*** Opening of Available records ***

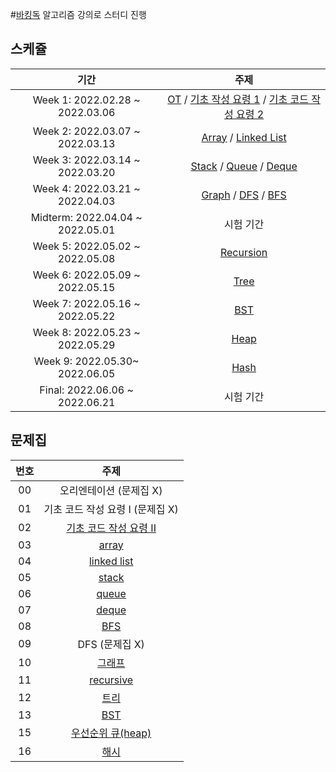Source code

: #[바킹독](https://blog.encrypted.gg/) 알고리즘 강의로 스터디 진행

## 스케쥴

|     기간     |                                                                                               주제                                                                                               |
| :---------------------: | :----------------------------------------------------------------------------------------------------------------------------------------------------------------------------------------------: |
| Week 1: 2022.02.28 ~ 2022.03.06 | [OT](https://blog.encrypted.gg/921?category=773649) / [기초 작성 요령 1](https://blog.encrypted.gg/922?category=773649) / [기초 코드 작성 요령 2](https://blog.encrypted.gg/923?category=773649) |
| Week 2: 2022.03.07 ~ 2022.03.13 |                                      [Array](https://blog.encrypted.gg/927?category=773649) / [Linked List](https://blog.encrypted.gg/932?category=773649)                                       |
| Week 3: 2022.03.14 ~ 2022.03.20 |             [Stack](https://blog.encrypted.gg/933?category=773649) / [Queue](https://blog.encrypted.gg/934?category=773649) / [Deque](https://blog.encrypted.gg/935?category=773649)             |
| Week 4: 2022.03.21 ~ 2022.04.03 |              [Graph](https://blog.encrypted.gg/1016?category=773649) / [DFS](https://blog.encrypted.gg/942?category=773649) / [BFS](https://blog.encrypted.gg/941?category=773649)               |                                                         |
| Midterm: 2022.04.04 ~ 2022.05.01 |                                                                                            시험 기간                                                                                             |
| Week 5: 2022.05.02 ~ 2022.05.08 |                                                                    [Recursion](https://blog.encrypted.gg/943?category=773649) 
| Week 6: 2022.05.09 ~ 2022.05.15 |                                          [Tree](https://blog.encrypted.gg/1019?category=773649)                                          |
| Week 7: 2022.05.16 ~ 2022.05.22 |                                                                      [BST](https://blog.encrypted.gg/1013?category=773649)                                                                      |
| Week 8:  2022.05.23 ~ 2022.05.29       |                                                                      [Heap](https://blog.encrypted.gg/1015?category=773649)                                                                    |
| Week 9:  2022.05.30~ 2022.06.05       |                                                   [Hash](https://blog.encrypted.gg/1009?category=773649)  
| Final: 2022.06.06 ~ 2022.06.21 |                                                                                            시험 기간                                                                                             |

## 문제집

| 번호 |                                                    주제                                                    |
| :--: | :--------------------------------------------------------------------------------------------------------: |
|  00  |                                          오리엔테이션 (문제집 X)                                           |
|  01  |                                      기초 코드 작성 요령 I (문제집 X)                                      |
|  02  | [기초 코드 작성 요령 II](https://github.com/encrypted-def/basic-algo-lecture/blob/master/workbook/0x03.md) |
|  03  |         [array](https://github.com/encrypted-def/basic-algo-lecture/blob/master/workbook/0x03.md)          |
|  04  |      [linked list](https://github.com/encrypted-def/basic-algo-lecture/blob/master/workbook/0x04.md)       |
|  05  |         [stack](https://github.com/encrypted-def/basic-algo-lecture/blob/master/workbook/0x05.md)          |
|  06  |         [queue](https://github.com/encrypted-def/basic-algo-lecture/blob/master/workbook/0x06.md)          |
|  07  |         [deque](https://github.com/encrypted-def/basic-algo-lecture/blob/master/workbook/0x07.md)          |
|  08  |          [BFS](https://github.com/encrypted-def/basic-algo-lecture/blob/master/workbook/0x09.md)           |
|  09  |                                               DFS (문제집 X)                                               |
|  10  |         [그래프](https://github.com/encrypted-def/basic-algo-lecture/blob/master/workbook/0x18.md)         |
|  11  |       [recursive](https://github.com/encrypted-def/basic-algo-lecture/blob/master/workbook/0x0B.md)        |
|  12  |          [트리](https://github.com/encrypted-def/basic-algo-lecture/blob/master/workbook/0x19.md)          |
|  13  |          [BST](https://github.com/encrypted-def/basic-algo-lecture/blob/master/workbook/0x16.md)           |
|  15  |   [우선순위 큐(heap)](https://github.com/encrypted-def/basic-algo-lecture/blob/master/workbook/0x17.md)    |
|  16  |          [해시](https://github.com/encrypted-def/basic-algo-lecture/blob/master/workbook/0x15.md)          |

*** Close of Available records ***

> **Instructions to follow**
All of the entries above need to be repeated exactly, minus the pictures.

> **Task solution**
Source code

: #[바킹독](https://blog.encrypted.gg/) 알고리즘 강의로 스터디 진행

## 스케쥴

|     기간     |                                                                                               주제                                                                                               |
| :---------------------: | :----------------------------------------------------------------------------------------------------------------------------------------------------------------------------------------------: |
| Week 1: 2022.02.28 ~ 2022.03.06 | [OT](https://blog.encrypted.gg/921?category=773649) / [기초 작성 요령 1](https://blog.encrypted.gg/922?category=773649) / [기초 코드 작성 요령 2](https://blog.encrypted.gg/923?category=773649) |
| Week 2: 2022.03.07 ~ 2022.03.13 |                                      [Array](https://blog.encrypted.gg/927?category=773649) / [Linked List](https://blog.encrypted.gg/932?category=773649)                                       |
| Week 3: 2022.03.14 ~ 2022.03.20 |             [Stack](https://blog.encrypted.gg/933?category=773649) / [Queue](https://blog.encrypted.gg/934?category=773649) / [Deque](https://blog.encrypted.gg/935?category=773649)             |
| Week 4: 2022.03.21 ~ 2022.04.03 |              [Graph](https://blog.encrypted.gg/1016?category=773649) / [DFS](https://blog.encrypted.gg/942?category=773649) / [BFS](https://blog.encrypted.gg/941?category=773649)               |                                                         |
| Midterm: 2022.04.04 ~ 2022.05.01 |                                                                                            시험 기간                                                                                             |
| Week 5: 2022.05.02 ~ 2022.05.08 |                                                                    [Recursion](https://blog.encrypted.gg/943?category=773649) 
| Week 6: 2022.05.09 ~ 2022.05.15 |                                          [Tree](https://blog.encrypted.gg/1019?category=773649)                                          |
| Week 7: 2022.05.16 ~ 2022.05.22 |                                                                      [BST](https://blog.encrypted.gg/1013?category=773649)                                                                      |
| Week 8:  2022.05.23 ~ 2022.05.29       |                                                                      [Heap](https://blog.encrypted.gg/1015?category=773649)                                                                    |
| Week 9:  2022.05.30~ 2022.06.05       |                                                   [Hash](https://blog.encrypted.gg/1009?category=773649)  
| Final: 2022.06.06 ~ 2022.06.21 |                                                                                            시험 기간                                                                                             |

## 문제집

| 번호 |                                                    주제                                                    |
| :--: | :--------------------------------------------------------------------------------------------------------: |
|  00  |                                          오리엔테이션 (문제집 X)                                           |
|  01  |                                      기초 코드 작성 요령 I (문제집 X)                                      |
|  02  | [기초 코드 작성 요령 II](https://github.com/encrypted-def/basic-algo-lecture/blob/master/workbook/0x03.md) |
|  03  |         [array](https://github.com/encrypted-def/basic-algo-lecture/blob/master/workbook/0x03.md)          |
|  04  |      [linked list](https://github.com/encrypted-def/basic-algo-lecture/blob/master/workbook/0x04.md)       |
|  05  |         [stack](https://github.com/encrypted-def/basic-algo-lecture/blob/master/workbook/0x05.md)          |
|  06  |         [queue](https://github.com/encrypted-def/basic-algo-lecture/blob/master/workbook/0x06.md)          |
|  07  |         [deque](https://github.com/encrypted-def/basic-algo-lecture/blob/master/workbook/0x07.md)          |
|  08  |          [BFS](https://github.com/encrypted-def/basic-algo-lecture/blob/master/workbook/0x09.md)           |
|  09  |                                               DFS (문제집 X)                                               |
|  10  |         [그래프](https://github.com/encrypted-def/basic-algo-lecture/blob/master/workbook/0x18.md)         |
|  11  |       [recursive](https://github.com/encrypted-def/basic-algo-lecture/blob/master/workbook/0x0B.md)        |
|  12  |          [트리](https://github.com/encrypted-def/basic-algo-lecture/blob/master/workbook/0x19.md)          |
|  13  |          [BST](https://github.com/encrypted-def/basic-algo-lecture/blob/master/workbook/0x16.md)           |
|  15  |   [우선순위 큐(heap)](https://github.com/encrypted-def/basic-algo-lecture/blob/master/workbook/0x17.md)    |
|  16  |          [해시](https://github.com/encrypted-def/basic-algo-lecture/blob/master/workbook/0x15.md)          |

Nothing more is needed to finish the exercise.